## SUPPLIED DATA
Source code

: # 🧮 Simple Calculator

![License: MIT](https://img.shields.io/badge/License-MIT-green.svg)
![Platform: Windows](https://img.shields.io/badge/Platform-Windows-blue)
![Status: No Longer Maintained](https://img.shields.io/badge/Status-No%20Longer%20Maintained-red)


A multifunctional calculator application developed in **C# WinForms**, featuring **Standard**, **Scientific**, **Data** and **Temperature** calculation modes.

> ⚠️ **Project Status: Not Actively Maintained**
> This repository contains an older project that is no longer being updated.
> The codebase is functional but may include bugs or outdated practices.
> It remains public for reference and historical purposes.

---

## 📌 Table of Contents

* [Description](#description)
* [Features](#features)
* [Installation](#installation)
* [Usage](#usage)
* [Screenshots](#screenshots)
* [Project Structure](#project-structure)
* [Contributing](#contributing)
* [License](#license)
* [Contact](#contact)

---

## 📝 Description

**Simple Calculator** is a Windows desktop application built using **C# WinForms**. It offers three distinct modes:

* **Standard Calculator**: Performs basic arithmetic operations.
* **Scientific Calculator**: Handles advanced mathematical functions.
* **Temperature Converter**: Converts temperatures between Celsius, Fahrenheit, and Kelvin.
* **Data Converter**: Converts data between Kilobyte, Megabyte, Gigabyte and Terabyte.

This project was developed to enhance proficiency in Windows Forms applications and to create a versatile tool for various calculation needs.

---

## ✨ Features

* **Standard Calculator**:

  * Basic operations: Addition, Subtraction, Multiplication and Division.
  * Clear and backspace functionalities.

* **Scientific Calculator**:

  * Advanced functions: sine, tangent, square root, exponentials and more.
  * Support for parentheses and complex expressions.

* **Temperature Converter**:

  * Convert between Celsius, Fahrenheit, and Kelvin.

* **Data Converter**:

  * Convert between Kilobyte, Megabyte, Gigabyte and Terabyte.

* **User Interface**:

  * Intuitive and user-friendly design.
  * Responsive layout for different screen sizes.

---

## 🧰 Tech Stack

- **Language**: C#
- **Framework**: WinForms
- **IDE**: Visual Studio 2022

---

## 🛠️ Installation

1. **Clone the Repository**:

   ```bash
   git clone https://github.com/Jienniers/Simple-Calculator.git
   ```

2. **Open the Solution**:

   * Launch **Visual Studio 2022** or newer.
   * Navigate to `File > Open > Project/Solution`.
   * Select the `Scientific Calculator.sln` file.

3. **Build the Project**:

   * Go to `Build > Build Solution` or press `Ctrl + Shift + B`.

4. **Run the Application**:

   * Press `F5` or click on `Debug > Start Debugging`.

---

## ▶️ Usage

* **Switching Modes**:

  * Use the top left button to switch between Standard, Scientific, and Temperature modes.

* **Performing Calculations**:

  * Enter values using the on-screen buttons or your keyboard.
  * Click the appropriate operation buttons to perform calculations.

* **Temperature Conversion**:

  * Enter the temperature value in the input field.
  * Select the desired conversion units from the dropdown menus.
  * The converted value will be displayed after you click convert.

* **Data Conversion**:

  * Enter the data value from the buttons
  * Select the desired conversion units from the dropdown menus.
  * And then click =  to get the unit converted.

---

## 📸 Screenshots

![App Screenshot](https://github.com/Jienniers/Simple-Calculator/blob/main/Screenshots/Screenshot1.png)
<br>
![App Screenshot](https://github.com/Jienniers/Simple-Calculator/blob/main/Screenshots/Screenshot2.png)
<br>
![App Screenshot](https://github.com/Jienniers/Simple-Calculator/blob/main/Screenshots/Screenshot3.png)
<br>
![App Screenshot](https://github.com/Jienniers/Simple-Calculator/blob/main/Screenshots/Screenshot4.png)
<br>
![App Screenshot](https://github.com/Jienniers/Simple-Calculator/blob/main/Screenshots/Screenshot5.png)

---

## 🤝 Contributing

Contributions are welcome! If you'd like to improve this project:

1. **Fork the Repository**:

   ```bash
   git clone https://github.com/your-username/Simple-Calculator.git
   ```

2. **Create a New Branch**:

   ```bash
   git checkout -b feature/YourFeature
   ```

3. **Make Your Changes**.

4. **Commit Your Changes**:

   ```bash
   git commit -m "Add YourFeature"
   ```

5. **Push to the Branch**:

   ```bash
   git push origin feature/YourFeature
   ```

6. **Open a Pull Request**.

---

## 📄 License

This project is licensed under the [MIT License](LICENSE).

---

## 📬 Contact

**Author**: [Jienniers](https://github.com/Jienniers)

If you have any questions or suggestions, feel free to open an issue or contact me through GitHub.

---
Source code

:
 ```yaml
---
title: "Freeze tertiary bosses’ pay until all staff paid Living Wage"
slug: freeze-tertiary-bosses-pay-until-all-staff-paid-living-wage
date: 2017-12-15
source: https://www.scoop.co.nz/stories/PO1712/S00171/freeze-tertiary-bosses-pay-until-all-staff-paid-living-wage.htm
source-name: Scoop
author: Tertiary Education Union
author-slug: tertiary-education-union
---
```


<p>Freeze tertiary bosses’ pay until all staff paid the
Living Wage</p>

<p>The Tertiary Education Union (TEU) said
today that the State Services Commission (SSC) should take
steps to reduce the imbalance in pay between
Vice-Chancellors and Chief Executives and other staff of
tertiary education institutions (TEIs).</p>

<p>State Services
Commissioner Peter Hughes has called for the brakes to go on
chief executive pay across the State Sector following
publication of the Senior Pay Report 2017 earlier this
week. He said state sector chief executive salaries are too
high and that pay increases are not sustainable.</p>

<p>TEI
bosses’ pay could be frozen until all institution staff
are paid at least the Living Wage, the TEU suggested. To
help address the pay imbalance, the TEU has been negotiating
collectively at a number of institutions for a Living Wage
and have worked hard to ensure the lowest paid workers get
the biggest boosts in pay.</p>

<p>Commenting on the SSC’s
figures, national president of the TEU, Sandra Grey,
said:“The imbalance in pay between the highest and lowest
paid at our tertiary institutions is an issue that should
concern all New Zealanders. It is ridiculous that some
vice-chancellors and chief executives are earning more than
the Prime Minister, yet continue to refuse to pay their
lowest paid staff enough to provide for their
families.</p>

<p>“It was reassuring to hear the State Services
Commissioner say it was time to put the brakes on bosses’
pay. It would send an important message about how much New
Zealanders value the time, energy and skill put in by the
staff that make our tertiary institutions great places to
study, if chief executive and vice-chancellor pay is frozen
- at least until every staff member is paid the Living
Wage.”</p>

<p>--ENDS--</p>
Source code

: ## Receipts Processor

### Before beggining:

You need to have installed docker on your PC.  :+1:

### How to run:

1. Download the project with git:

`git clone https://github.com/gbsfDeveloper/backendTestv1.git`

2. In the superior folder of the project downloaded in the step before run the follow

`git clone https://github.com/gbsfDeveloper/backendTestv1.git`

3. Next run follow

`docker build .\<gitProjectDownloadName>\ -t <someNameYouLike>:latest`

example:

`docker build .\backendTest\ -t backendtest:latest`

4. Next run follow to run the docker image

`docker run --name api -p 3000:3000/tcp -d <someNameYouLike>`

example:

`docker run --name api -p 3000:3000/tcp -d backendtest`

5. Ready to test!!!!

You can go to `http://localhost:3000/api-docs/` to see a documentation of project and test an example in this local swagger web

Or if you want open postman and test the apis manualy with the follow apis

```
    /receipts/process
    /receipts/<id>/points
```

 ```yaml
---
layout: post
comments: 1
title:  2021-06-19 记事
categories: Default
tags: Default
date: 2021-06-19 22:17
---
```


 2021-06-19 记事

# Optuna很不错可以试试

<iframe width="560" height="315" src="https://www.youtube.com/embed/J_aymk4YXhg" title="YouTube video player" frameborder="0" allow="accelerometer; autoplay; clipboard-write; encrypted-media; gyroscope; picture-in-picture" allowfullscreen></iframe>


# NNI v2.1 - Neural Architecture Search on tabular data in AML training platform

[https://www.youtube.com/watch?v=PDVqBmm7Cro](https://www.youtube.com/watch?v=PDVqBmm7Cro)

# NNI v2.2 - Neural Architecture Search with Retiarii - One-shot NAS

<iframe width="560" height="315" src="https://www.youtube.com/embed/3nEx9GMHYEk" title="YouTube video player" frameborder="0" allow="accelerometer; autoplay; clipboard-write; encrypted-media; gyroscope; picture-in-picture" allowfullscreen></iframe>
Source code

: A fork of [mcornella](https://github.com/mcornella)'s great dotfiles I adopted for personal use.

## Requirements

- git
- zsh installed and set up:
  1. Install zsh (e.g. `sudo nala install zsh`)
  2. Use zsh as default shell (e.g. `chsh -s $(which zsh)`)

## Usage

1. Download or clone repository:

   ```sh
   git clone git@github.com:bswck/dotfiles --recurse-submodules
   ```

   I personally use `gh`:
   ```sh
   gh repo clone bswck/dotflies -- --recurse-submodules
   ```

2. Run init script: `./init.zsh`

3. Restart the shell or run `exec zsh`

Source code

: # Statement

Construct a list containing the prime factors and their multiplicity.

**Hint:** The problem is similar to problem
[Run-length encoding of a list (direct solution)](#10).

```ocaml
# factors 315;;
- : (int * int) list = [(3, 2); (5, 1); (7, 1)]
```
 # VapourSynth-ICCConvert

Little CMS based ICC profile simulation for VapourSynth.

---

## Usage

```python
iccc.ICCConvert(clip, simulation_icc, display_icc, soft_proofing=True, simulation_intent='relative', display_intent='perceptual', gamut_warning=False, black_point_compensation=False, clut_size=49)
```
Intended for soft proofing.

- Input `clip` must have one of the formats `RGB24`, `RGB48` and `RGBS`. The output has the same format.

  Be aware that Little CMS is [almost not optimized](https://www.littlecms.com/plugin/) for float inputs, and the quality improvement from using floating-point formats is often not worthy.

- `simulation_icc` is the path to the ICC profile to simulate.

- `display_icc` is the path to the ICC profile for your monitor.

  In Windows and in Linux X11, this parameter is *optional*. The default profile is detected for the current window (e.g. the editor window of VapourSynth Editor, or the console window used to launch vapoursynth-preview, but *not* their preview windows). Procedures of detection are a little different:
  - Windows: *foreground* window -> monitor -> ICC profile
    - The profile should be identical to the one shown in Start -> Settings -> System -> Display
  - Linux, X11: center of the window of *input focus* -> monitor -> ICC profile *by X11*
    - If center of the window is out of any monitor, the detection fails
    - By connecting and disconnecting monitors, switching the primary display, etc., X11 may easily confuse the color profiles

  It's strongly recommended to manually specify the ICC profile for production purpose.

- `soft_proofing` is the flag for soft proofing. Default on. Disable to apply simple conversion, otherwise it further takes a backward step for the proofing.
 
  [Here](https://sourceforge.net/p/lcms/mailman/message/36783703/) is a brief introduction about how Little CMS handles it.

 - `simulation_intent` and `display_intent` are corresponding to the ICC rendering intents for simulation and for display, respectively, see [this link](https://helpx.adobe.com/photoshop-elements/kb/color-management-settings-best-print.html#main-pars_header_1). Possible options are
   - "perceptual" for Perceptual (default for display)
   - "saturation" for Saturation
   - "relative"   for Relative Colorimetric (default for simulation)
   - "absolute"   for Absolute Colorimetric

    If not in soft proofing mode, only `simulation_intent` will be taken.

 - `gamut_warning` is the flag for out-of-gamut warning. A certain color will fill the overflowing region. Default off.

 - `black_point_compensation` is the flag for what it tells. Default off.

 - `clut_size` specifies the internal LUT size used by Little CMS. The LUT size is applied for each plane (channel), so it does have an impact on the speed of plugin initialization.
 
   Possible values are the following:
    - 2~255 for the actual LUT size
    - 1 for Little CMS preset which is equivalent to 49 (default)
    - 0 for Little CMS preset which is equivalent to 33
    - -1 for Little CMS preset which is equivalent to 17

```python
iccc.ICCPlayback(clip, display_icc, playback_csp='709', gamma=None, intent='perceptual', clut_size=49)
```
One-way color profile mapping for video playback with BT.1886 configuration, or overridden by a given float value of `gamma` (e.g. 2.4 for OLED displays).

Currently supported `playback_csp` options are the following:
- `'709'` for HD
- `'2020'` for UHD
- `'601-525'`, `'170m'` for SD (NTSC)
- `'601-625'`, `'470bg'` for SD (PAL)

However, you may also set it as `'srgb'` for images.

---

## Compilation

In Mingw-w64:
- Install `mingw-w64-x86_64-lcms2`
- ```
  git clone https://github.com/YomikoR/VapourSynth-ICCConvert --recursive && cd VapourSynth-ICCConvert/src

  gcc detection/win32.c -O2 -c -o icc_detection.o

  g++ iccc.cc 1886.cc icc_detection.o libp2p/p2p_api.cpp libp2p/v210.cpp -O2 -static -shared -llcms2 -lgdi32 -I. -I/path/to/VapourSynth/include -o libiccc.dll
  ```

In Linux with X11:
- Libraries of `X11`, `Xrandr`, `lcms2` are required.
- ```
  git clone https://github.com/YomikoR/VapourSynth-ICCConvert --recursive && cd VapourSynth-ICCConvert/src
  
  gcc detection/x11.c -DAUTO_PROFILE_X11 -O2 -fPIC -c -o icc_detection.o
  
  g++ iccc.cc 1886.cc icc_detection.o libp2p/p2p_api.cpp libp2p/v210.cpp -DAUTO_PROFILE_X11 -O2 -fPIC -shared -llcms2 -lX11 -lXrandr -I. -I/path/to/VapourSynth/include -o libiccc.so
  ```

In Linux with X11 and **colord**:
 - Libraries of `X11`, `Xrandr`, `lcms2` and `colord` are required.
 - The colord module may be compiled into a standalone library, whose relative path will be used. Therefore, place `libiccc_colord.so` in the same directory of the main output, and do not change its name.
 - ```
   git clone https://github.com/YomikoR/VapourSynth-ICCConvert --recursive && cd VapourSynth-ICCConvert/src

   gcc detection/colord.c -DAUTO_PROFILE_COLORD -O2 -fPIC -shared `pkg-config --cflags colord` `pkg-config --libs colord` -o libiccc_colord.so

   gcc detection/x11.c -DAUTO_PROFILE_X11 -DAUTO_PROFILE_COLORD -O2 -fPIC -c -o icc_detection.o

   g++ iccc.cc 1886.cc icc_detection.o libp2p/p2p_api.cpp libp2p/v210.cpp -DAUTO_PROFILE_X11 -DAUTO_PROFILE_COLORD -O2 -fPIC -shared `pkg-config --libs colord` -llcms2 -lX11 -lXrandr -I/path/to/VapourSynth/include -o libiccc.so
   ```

## INSTRUCTIONS TO FOLLOW
From the listing, copy each line containing the word "Maintained".

## TASK OUTPUT
![Status: No Longer Maintained](https://img.shields.io/badge/Status-No%20Longer%20Maintained-red)
> ⚠️ **Project Status: Not Actively Maintained**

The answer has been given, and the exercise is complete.